Il Cremlino ha invitato la Casa Bianca ad avviare una discussione a livello militare sulla situazione in Siria e il contrasto allo Stato Islamico. Una proposta che ora il Dipartimento di stato e il Pentagono stanno valutando, ma che non è vista di cattivo occhio a Washington. Anche se l’amministrazione Usa ha avvertito: bene la lotta all’Isis, ma niente aiuti ad Assad.
Quali sono le ragioni di questa offerta russa? Cosa cambierebbe in Medio Oriente? E cosa deciderà di fare Washington?
Sono alcuni degli aspetti analizzati in una conversazione di Formiche.net con è Carlo Pelanda (nella foto) coordinatore del dottorato di ricerca in geopolitica e geopolitica economica dell’Università Guglielmo Marconi di Roma ed editorialista di Italia Oggi e Mf/Milano Finanza.
Professore, perché la Russia offre il suo aiuto a Washington in Siria?
Sono almeno sei mesi che questi colloqui vanno avanti in maniera riservata. La logica russa è di dare una mano agli Usa in questi teatri ingarbugliati, per poi farsi perdonare sia l’annessione della Crimea sia quella, sempre più probabile, dell’Ucraina orientale. Ma in questa decisione c’è anche un messaggio sottinteso: possiamo essere un buon collaboratore, non isolateci o finiremo sotto dominio cinese.
Qual è la strategia di Mosca?
La Russia sta facendo un’operazione intelligente. L’intento è quello di favorire la nascita di due Stati, con l’attuale Califfato che verrà trasformato in uno Stato sunnita, dentro un’aerea di influenza iraniana. Una sorta di cuscinetto sotto influenza saudita che impedirebbe al regime degli ayatollah di avere una continuità territoriale nell’ambito della cosiddetta “mezzaluna sciita” che va da Teheran, passa per l’Iraq attraversa la Siria e arriva nel Sud del Libano con gli Hezbollah. Una guerra combattuta finora attraverso “proxy” e finanziamenti anche a gruppi estremisti e che l’intervento russo aiuterebbe a risolvere. Senza dimenticare gli effetti e i risvolti che una simile cooperazione potrebbe avere anche in posti come la Libia.
Il segretario di Stato americano John Kerry però è stato categorico: niente aiuti ad Assad.
Ovviamente questo piano ha già previsto una via d’uscita per il dittatore siriano che verrà sostituito probabilmente con un altro di “famiglia”, che consenta agli alawiti di non vedere minati i loro interessi e a Barack Obama di salvare la faccia. Anche se l’amministrazione americana è in seria difficoltà su come comunicare questi progressi, nei think tank e nella burocrazia militare c’è molto consenso su questa soluzione.

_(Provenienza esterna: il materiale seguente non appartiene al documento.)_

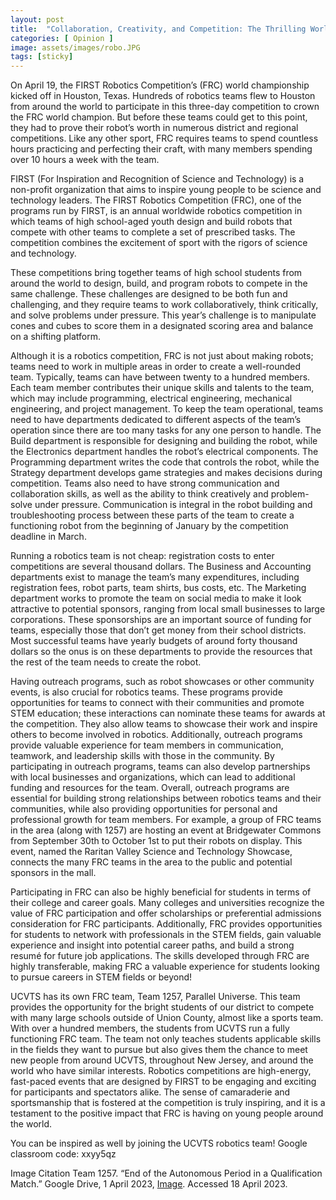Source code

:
```yaml
---
layout: post
title:  "Collaboration, Creativity, and Competition: The Thrilling World of the FIRST Robotics Competition"
categories: [ Opinion ]
image: assets/images/robo.JPG
tags: [sticky]
---
```

On April 19, the FIRST Robotics Competition’s (FRC) world championship kicked off in Houston, Texas. Hundreds of robotics teams flew to Houston from around the world to participate in this three-day competition to crown the FRC world champion. But before these teams could get to this point, they had to prove their robot’s worth in numerous district and regional competitions. Like any other sport, FRC requires teams to spend countless hours practicing and perfecting their craft, with many members spending over 10 hours a week with the team.

FIRST (For Inspiration and Recognition of Science and Technology) is a non-profit organization that aims to inspire young people to be science and technology leaders. The FIRST Robotics Competition (FRC), one of the programs run by FIRST, is an annual worldwide robotics competition in which teams of high school-aged youth design and build robots that compete with other teams to complete a set of prescribed tasks. The competition combines the excitement of sport with the rigors of science and technology.

These competitions bring  together teams of high school students from around the world to design, build, and program robots to compete in the same challenge. These challenges are designed to be both fun and challenging, and they require teams to work collaboratively, think critically, and solve problems under pressure. This year’s challenge is to manipulate cones and cubes to score them in a designated scoring area and balance on a shifting platform. 

Although it is a robotics competition, FRC is not just about making robots; teams need to work in multiple areas in order to create a well-rounded team. Typically, teams can have between twenty to a hundred members. Each team member contributes their unique skills and talents to the team, which may include programming, electrical engineering, mechanical engineering, and project management. To keep the team operational, teams need to have departments dedicated to different aspects of the team’s operation since there are too many tasks for any one person to handle. The Build department is responsible for designing and building the robot, while the Electronics department handles the robot’s electrical components. The Programming department writes the code that controls the robot, while the Strategy department develops game strategies and makes decisions during competition. Teams also need to have strong communication and collaboration skills, as well as the ability to think creatively and problem-solve under pressure. Communication is integral in the robot building and troubleshooting process between these parts of the team to create a functioning robot from the beginning of January by the competition deadline in March. 

Running a robotics team is not cheap: registration costs to enter competitions are several thousand dollars. The Business and Accounting departments exist to manage the team’s many expenditures, including registration fees, robot parts, team shirts, bus costs, etc. The Marketing department works to promote the team on social media to make it look attractive to potential sponsors, ranging from local small businesses to large corporations. These sponsorships are an important source of funding for teams, especially those that don’t get money from their school districts. Most successful teams have yearly budgets of around forty thousand dollars so the onus is on these departments to provide the resources that the rest of the team needs to create the robot. 

Having outreach programs, such as robot showcases or other community events, is also crucial for robotics teams. These programs provide opportunities for teams to connect with their communities and promote STEM education; these interactions can nominate these teams for awards at the competition. They also allow teams to showcase their work and inspire others to become involved in robotics. Additionally, outreach programs provide valuable experience for team members in communication, teamwork, and leadership skills with those in the community. By participating in outreach programs, teams can also develop partnerships with local businesses and organizations, which can lead to additional funding and resources for the team. Overall, outreach programs are essential for building strong relationships between robotics teams and their communities, while also providing opportunities for personal and professional growth for team members. For example, a group of FRC teams in the area (along with 1257) are hosting an event at Bridgewater Commons from September 30th to October 1st to put their robots on display. This event, named the Raritan Valley Science and Technology Showcase, connects the many FRC teams in the area to the public and potential sponsors in the mall.


Participating in FRC can also be highly beneficial for students in terms of their college and career goals. Many colleges and universities recognize the value of FRC participation and offer scholarships or preferential admissions consideration for FRC participants. Additionally, FRC provides opportunities for students to network with professionals in the STEM fields, gain valuable experience and insight into potential career paths, and build a strong resumé for future job applications. The skills developed through FRC are highly transferable, making FRC a valuable experience for students looking to pursue careers in STEM fields or beyond!

UCVTS has its own FRC team, Team 1257, Parallel Universe. This team provides the opportunity for the bright students of our district to compete with many large schools outside of Union County, almost like a sports team. With over a hundred members, the students from UCVTS run a fully functioning FRC team. The team not only teaches students applicable skills in the fields they want to pursue but also gives them the chance to meet new people from around UCVTS, throughout New Jersey, and around the world who have similar interests. Robotics competitions are high-energy, fast-paced events that are designed by FIRST to be engaging and exciting for participants and spectators alike. The sense of camaraderie and sportsmanship that is fostered at the competition is truly inspiring, and it is a testament to the positive impact that FRC is having on young people around the world. 

You can be inspired as well by joining the UCVTS robotics team! 
Google classroom code: xxyy5qz

Image Citation
Team 1257. “End of the Autonomous Period in a Qualification Match.” Google Drive, 1 April 2023, [Image](https://drive.google.com/file/d/1drRAt5eendbfm3UKXmxzkPCIptsUVWIB/view?usp=sharing). Accessed 18 April 2023.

Questo scenario metterebbe d’accordo tutti?
Tutti o quasi. La Russia guadagnerebbe una nuova base e maggiore influenza. Gli Usa risolverebbero un po’ di problemi, oltre a condividere alcune spese in questo teatro, anche se poi dovranno farsi carico della delicata trasformazione del sedicente “Califfato” in Stato. I sauditi, come detto, ne sarebbero contentissimi. Mentre ad essere meno felici sarebbero l’Iran e la Turchia, che avrebbe comunque il problema curdo da risolvere.